The nightmare is knocking at the door. The ultimate worst case scenario - everything that Better Together told us back in 2014 that only a No vote could protect us from -  is in the street, peering in through our windows, rattling our doors, about to get in. Boris Johnson as Prime Minister presiding over the hardest Brexit imaginable. It’s almost upon us. The next few weeks could be defining ones for us all. If Boris Johnson becomes leader of the Conservatives, it means that the Tories have, to use Johnson’s own widely condemned words, strapped a suicide belt around us all.

It’s not just that Johnson is a liar and a cheat. It’s not just that he is a serial philanderer with a history of treating women with contempt. It’s not just that he makes blatantly racist statements.  It’s not just that he has consistently lied about the EU.  It’s not just that he has been a global embarrassment every time he holds public office. It’s not just that he has no principles other than the advancement of his career. It’s not just that the only thing larger than his ego is his sense of entitlement. It’s not just that he could beat Donald Trump in a narcissism contest. It’s not just that he demands a fantasy Brexit without any concern for jobs, for the economy or for its effect on ordinary working people. It’s not just that he has no constructive plan, only a destructive one wrapped up in a Union Jack. It’s not just that you can list all those failings and shortcomings and the career of the boorish Johnson carries on unimpeded, which all by itself points to a deep and intractable structural failure at the very heart of the British political system.

It’s all those things and more. Boris Johnson is dangerous. Boris Johnson is how fascism will gain entry into the centre of the British establishment, as a “character”, masquerading as a cheeky chappy as he stirs up racism and xenophobia while cutting public services and privatising everything that’s not nailed down.

There are rumours swirling around Westminster that the hard line Brexitists could make a move against Theresa May within the next few weeks. They already have the number of MPs they require in order to trigger a leadership election but they’re only holding off because they’re uncertain that they have enough to topple May.
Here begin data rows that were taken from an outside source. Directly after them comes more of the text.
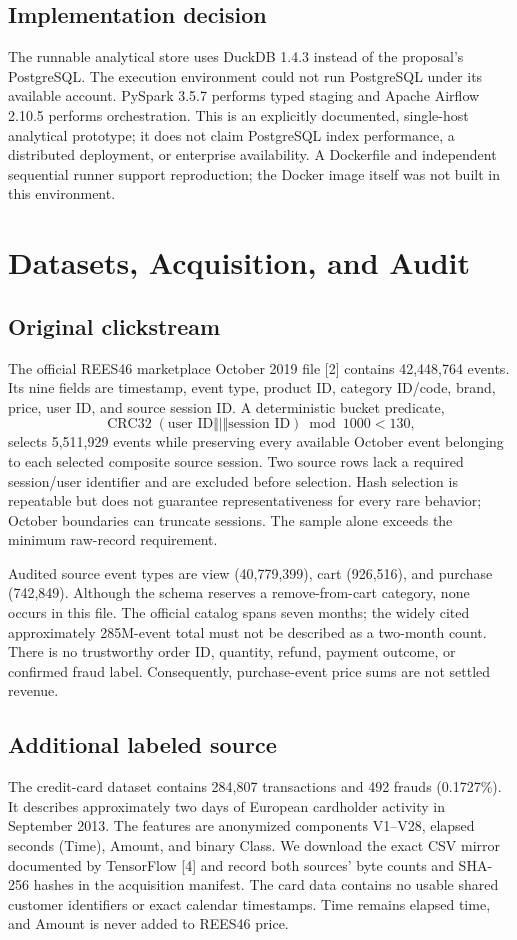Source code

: \documentclass[conference]{IEEEtran}
\begin{document}
\subsection{Implementation decision}
The runnable analytical store uses DuckDB 1.4.3 instead of the proposal's PostgreSQL. The execution environment could not run PostgreSQL under its available account. PySpark 3.5.7 performs typed staging and Apache Airflow 2.10.5 performs orchestration. This is an explicitly documented, single-host analytical prototype; it does not claim PostgreSQL index performance, a distributed deployment, or enterprise availability. A Dockerfile and independent sequential runner support reproduction; the Docker image itself was not built in this environment.

\section{Datasets, Acquisition, and Audit}
\subsection{Original clickstream}
The official REES46 marketplace October 2019 file [2] contains 42,448,764 events. Its nine fields are timestamp, event type, product ID, category ID/code, brand, price, user ID, and source session ID. A deterministic bucket predicate,
\begin{equation}
\operatorname{CRC32}(\text{user ID}\Vert\texttt{|}\Vert\text{session ID})\bmod1000<130,
\end{equation}
selects 5,511,929 events while preserving every available October event belonging to each selected composite source session. Two source rows lack a required session/user identifier and are excluded before selection. Hash selection is repeatable but does not guarantee representativeness for every rare behavior; October boundaries can truncate sessions. The sample alone exceeds the minimum raw-record requirement.

Audited source event types are view (40,779,399), cart (926,516), and purchase (742,849). Although the schema reserves a remove-from-cart category, none occurs in this file. The official catalog spans seven months; the widely cited approximately 285M-event total must not be described as a two-month count. There is no trustworthy order ID, quantity, refund, payment outcome, or confirmed fraud label. Consequently, purchase-event price sums are not settled revenue.

\subsection{Additional labeled source}
The credit-card dataset contains 284,807 transactions and 492 frauds (0.1727\%). It describes approximately two days of European cardholder activity in September 2013. The features are anonymized components V1--V28, elapsed seconds (Time), Amount, and binary Class. We download the exact CSV mirror documented by TensorFlow [4] and record both sources' byte counts and SHA-256 hashes in the acquisition manifest. The card data contains no usable shared customer identifiers or exact calendar timestamps. Time remains elapsed time, and Amount is never added to REES46 price.
\end{document}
Here we are, weeks away from the deadline when the UK needs to have a serious and credible proposal on Brexit to present to the EU in order not to crash out with no deal in March, and both the Conservatives and Labour are far more interested in settling political scores within their own parties than they are in avoiding the looming cliff edge.
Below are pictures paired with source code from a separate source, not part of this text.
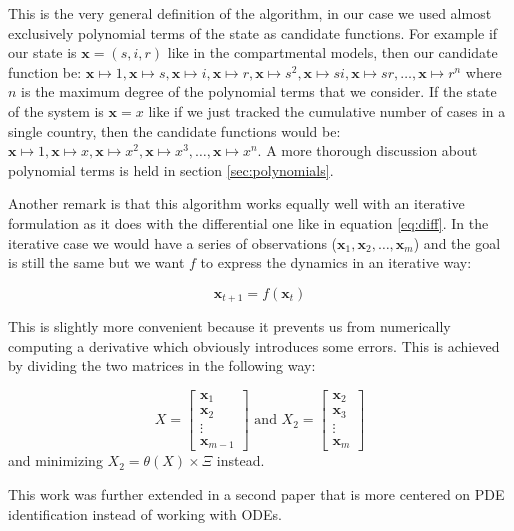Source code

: \documentclass[12pt, letterpaper]{article}
\begin{document}
This is the very general definition of the algorithm, in our case we used almost exclusively polynomial terms of the state as candidate functions. 
For example if our state is $\mathbf{x} = (s, i, r)$ like in the compartmental models, then our candidate function be: 
$\mathbf{x} \mapsto 1,
\mathbf{x} \mapsto s,
\mathbf{x} \mapsto i,
\mathbf{x} \mapsto r,
\mathbf{x} \mapsto s^2,
\mathbf{x} \mapsto si,
\mathbf{x} \mapsto sr,
\dots,
\mathbf{x} \mapsto r^n$ where $n$ is the maximum degree of the polynomial terms that we consider. 
If the state of the system is $\mathbf{x} = x$ like if we just tracked the cumulative number of cases in a single country, then the candidate functions would be: $\mathbf{x} \mapsto 1,
\mathbf{x} \mapsto x,
\mathbf{x} \mapsto x^2,
\mathbf{x} \mapsto x^3,
\dots,
\mathbf{x} \mapsto x^n$. 
A more thorough discussion about polynomial terms is held in section \ref{sec:polynomials}.

Another remark is that this algorithm works equally well with an iterative formulation as it does with the differential one like in equation \ref{eq:diff}.
In the iterative case we would have a series of observations ($\mathbf{x}_1, \mathbf{x}_2, \dots, \mathbf{x}_m$) and the goal is still the same but we want $f$ to express the dynamics in an iterative way:

\begin{equation}\label{eq:it}
\mathbf{x}_{t+1} = f(\mathbf{x}_t)
\end{equation}

This is slightly more convenient because it prevents us from numerically computing a derivative which obviously introduces some errors. This is achieved by dividing the two matrices in the following way:


$$X = 
\begin{bmatrix}
\mathbf{x}_1 \\
\mathbf{x}_2 \\
\vdots \\
\mathbf{x}_{m-1}
\end{bmatrix}
\text{ and }
X_2 =
\begin{bmatrix}
\mathbf{x}_2 \\
\mathbf{x}_3 \\
\vdots \\
\mathbf{x}_m
\end{bmatrix}
$$
and minimizing $X_2 = \theta(X) \times \Xi$ instead.


This work was further extended in a second paper \cite{sindypde} that is more centered on PDE identification instead of working with ODEs. 
\end{document}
It’s very easy to sit back, snarkily and sarcastically, demolishing the claims of politicians without offering any solutions yourself. It can be amusing and entertaining to play with words and to make ridiculous comparisons for comic effect. It is, after all, what I sometimes do in this blog. The difference, however, is that I don’t want to be Prime Minister and I don’t get paid £275,000 a year for it. That’s what the Daily Telegraph pays Boris Johnson for allowing him to use their newspaper as a platform for his political ambitions, polluting the body politic with his opportunistic careerism. His suicide vest column appeared in the Mail on Sunday, which no doubt has also paid him handsomely and which profits on the clicks, page views, and increased publicity which the controversy has generated for them. But what Boris Johnson doesn’t do is to tell us what he would do with the power that he so blatantly craves. That’s what is really offensive, plus the fact, as Johnson personifies, that the politics of the UK are determined and defined by those who crave power for power’s sake. Not by what the people need.
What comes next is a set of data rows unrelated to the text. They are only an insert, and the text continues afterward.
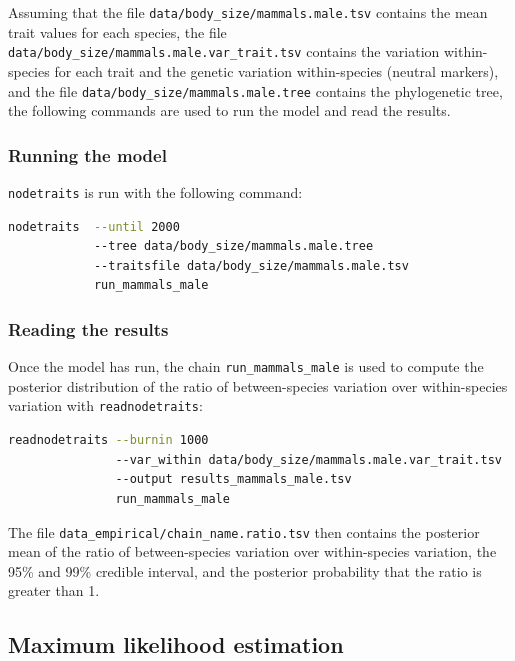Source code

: \documentclass{article}
\providecommand{\DIFdelbegin}{} %
\providecommand{\DIFdelend}{} %
\newcommand{\DIFscaledelfig}{0.5}
\newlength{\DIFdelgraphicswidth} %
\newlength{\DIFdelgraphicsheight} %
\newcommand{\DIFdelincludegraphics}[2][]{%
\sbox{\DIFdelgraphicsbox}{\DIFOincludegraphics[#1]{#2}}%
\settoboxwidth{\DIFdelgraphicswidth}{\DIFdelgraphicsbox} %
\settoboxtotalheight{\DIFdelgraphicsheight}{\DIFdelgraphicsbox} %
\scalebox{\DIFscaledelfig}{%
\parbox[b]{\DIFdelgraphicswidth}{\usebox{\DIFdelgraphicsbox}\\[-\baselineskip] \rule{\DIFdelgraphicswidth}{0em}}\llap{\resizebox{\DIFdelgraphicswidth}{\DIFdelgraphicsheight}{%
\setlength{\unitlength}{\DIFdelgraphicswidth}%
\begin{picture}(1,1)%
\thicklines\linethickness{2pt} %
{\color[rgb]{1,0,0}\put(0,0){\framebox(1,1){}}}%
{\color[rgb]{1,0,0}\put(0,0){\line( 1,1){1}}}%
{\color[rgb]{1,0,0}\put(0,1){\line(1,-1){1}}}%
\end{picture}%
}\hspace*{3pt}}} %
} %
\DeclareRobustCommand{\DIFdelbegin}{\DIFOdelbegin \let\includegraphics\DIFdelincludegraphics} %
\DeclareRobustCommand{\DIFdelend}{\DIFOaddend \let\includegraphics\DIFOincludegraphics} %
\begin{document}
Assuming that the file \texttt{data/body\_size/mammals.male.tsv} contains the mean trait values for each species, the file \texttt{data/body\_size/mammals.male.var\_trait.tsv} contains the variation within-species for each trait and the genetic variation within-species (neutral markers), and the file \texttt{data/body\_size/mammals.male.tree} contains the phylogenetic tree, the following commands are used to run the model and read the results.

\subsubsection{Running the model}
\DIFdelbegin %
\DIFdelend \texttt{nodetraits} is run with the following command:
\begin{lstlisting}[language = sh,label={lst:nodetraits-run}]
nodetraits  --until 2000
            --tree data/body_size/mammals.male.tree
            --traitsfile data/body_size/mammals.male.tsv
            run_mammals_male
\end{lstlisting}

\subsubsection{Reading the results}
\DIFdelbegin %
\DIFdelend Once the model has run, the chain \texttt{run\_mammals\_male} is used to compute the posterior distribution of the ratio of between-species variation over within-species variation with \texttt{readnodetraits}:
\begin{lstlisting}[language = sh,label={lst:readnodetraits-rho}]
readnodetraits --burnin 1000
               --var_within data/body_size/mammals.male.var_trait.tsv
               --output results_mammals_male.tsv
               run_mammals_male
\end{lstlisting}
The file \texttt{data\_empirical/chain\_name.ratio.tsv} then contains the posterior mean of the ratio of between-species variation over within-species variation, the 95\% and 99\% credible interval, and the posterior probability that the ratio is greater than 1.

\subsection{Maximum likelihood estimation}\label{subsec:maximum-likelihood-estimation}
\end{document}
Theresa May, her Conservative Brexist opponents, and the Labour party, none of them have a plan for Brexit. Not one of them. That’s offensive. That’s what the media and the public should be getting upset about, not about a boorish careerist’s boorish choice of boorish words. What’s offensive is that the grouping of far right Conservatives who seek to bring down Theresa May’s government at a time of political uncertainty, as the Brexit clock is ticking to midnight, are still unable to agree on an alternative plan. What’s offensive is that even now, even at this time of crisis when time is running out, British political parties are still incapable of putting the interests of the people of the UK before their own naked political ambitions.

What’s really offensive here isn’t that Boris Johnson compared Theresa May’s Brexit strategy to strapping on a sucide vest, the real offensiveness is that over two years after the Brexit vote those who pushed for an exit from the EU still have no coherent plan. What’s offensive is that they’re telling us that contingency plans are being made to deal with social disturbances. What’s offensive is that the Labour party is tearing itself apart over the definition of anti-semitism when it’s the definition of leadership that they really ought to be worried about.

And what’s most offensive of all is that this shower of selfish careerists who substitute their ego for principles are telling us that they know best and we should trust them. The countdown is not just ticking away on Brexit, it’s also ticking away on the UK itself. There’s only so much offensiveness we can take: when is enough enough?